--- START ---

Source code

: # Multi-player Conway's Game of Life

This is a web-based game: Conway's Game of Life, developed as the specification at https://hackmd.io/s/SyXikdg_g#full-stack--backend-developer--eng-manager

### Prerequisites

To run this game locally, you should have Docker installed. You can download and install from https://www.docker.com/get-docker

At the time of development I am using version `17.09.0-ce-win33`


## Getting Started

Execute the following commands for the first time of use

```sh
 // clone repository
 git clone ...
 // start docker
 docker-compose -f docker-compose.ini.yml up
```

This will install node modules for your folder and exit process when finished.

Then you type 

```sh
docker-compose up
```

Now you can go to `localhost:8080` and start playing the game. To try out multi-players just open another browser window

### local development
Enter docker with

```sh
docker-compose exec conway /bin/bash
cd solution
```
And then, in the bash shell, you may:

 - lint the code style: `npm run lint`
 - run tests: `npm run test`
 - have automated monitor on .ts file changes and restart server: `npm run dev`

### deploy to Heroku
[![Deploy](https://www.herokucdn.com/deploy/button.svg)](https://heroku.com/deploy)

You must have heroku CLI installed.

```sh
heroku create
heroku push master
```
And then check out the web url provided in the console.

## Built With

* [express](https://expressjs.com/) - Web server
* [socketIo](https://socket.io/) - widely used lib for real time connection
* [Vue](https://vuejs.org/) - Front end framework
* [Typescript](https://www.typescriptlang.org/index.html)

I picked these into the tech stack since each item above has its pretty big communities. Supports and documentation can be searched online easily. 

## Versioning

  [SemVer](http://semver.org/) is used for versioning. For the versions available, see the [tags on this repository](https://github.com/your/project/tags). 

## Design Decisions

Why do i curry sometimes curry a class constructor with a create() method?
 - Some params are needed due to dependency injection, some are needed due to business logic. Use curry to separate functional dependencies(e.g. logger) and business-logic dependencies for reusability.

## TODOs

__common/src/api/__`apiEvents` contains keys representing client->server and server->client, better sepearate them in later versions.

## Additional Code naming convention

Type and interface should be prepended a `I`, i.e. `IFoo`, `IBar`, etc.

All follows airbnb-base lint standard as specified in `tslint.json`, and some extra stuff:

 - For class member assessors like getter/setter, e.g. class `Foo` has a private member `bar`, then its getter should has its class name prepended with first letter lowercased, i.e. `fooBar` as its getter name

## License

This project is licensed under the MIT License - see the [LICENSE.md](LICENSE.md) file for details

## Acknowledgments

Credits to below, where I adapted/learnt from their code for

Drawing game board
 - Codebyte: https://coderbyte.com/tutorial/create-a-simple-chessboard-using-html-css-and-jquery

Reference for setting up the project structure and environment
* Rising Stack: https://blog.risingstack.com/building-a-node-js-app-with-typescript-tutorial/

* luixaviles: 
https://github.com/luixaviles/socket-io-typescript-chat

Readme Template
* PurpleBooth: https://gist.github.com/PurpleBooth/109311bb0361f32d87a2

--- END ---

> [EXERCISE DIRECTIONS]
Give every entry once more, exactly as it reads.

> [SOLUTION FOR THIS TASK]
Source code

: # Multi-player Conway's Game of Life

This is a web-based game: Conway's Game of Life, developed as the specification at https://hackmd.io/s/SyXikdg_g#full-stack--backend-developer--eng-manager

### Prerequisites

To run this game locally, you should have Docker installed. You can download and install from https://www.docker.com/get-docker

At the time of development I am using version `17.09.0-ce-win33`


## Getting Started

Execute the following commands for the first time of use

```sh
 // clone repository
 git clone ...
 // start docker
 docker-compose -f docker-compose.ini.yml up
```

This will install node modules for your folder and exit process when finished.

Then you type 

```sh
docker-compose up
```

Now you can go to `localhost:8080` and start playing the game. To try out multi-players just open another browser window

### local development
Enter docker with

```sh
docker-compose exec conway /bin/bash
cd solution
```
And then, in the bash shell, you may:

 - lint the code style: `npm run lint`
 - run tests: `npm run test`
 - have automated monitor on .ts file changes and restart server: `npm run dev`

### deploy to Heroku
[![Deploy](https://www.herokucdn.com/deploy/button.svg)](https://heroku.com/deploy)

You must have heroku CLI installed.

```sh
heroku create
heroku push master
```
And then check out the web url provided in the console.

## Built With

* [express](https://expressjs.com/) - Web server
* [socketIo](https://socket.io/) - widely used lib for real time connection
* [Vue](https://vuejs.org/) - Front end framework
* [Typescript](https://www.typescriptlang.org/index.html)

I picked these into the tech stack since each item above has its pretty big communities. Supports and documentation can be searched online easily. 

## Versioning

  [SemVer](http://semver.org/) is used for versioning. For the versions available, see the [tags on this repository](https://github.com/your/project/tags). 

## Design Decisions

Why do i curry sometimes curry a class constructor with a create() method?
 - Some params are needed due to dependency injection, some are needed due to business logic. Use curry to separate functional dependencies(e.g. logger) and business-logic dependencies for reusability.

## TODOs

__common/src/api/__`apiEvents` contains keys representing client->server and server->client, better sepearate them in later versions.

## Additional Code naming convention

Type and interface should be prepended a `I`, i.e. `IFoo`, `IBar`, etc.

All follows airbnb-base lint standard as specified in `tslint.json`, and some extra stuff:

 - For class member assessors like getter/setter, e.g. class `Foo` has a private member `bar`, then its getter should has its class name prepended with first letter lowercased, i.e. `fooBar` as its getter name

## License

This project is licensed under the MIT License - see the [LICENSE.md](LICENSE.md) file for details

## Acknowledgments

Credits to below, where I adapted/learnt from their code for

Drawing game board
 - Codebyte: https://coderbyte.com/tutorial/create-a-simple-chessboard-using-html-css-and-jquery

Reference for setting up the project structure and environment
* Rising Stack: https://blog.risingstack.com/building-a-node-js-app-with-typescript-tutorial/

* luixaviles: 
https://github.com/luixaviles/socket-io-typescript-chat

Readme Template
* PurpleBooth: https://gist.github.com/PurpleBooth/109311bb0361f32d87a2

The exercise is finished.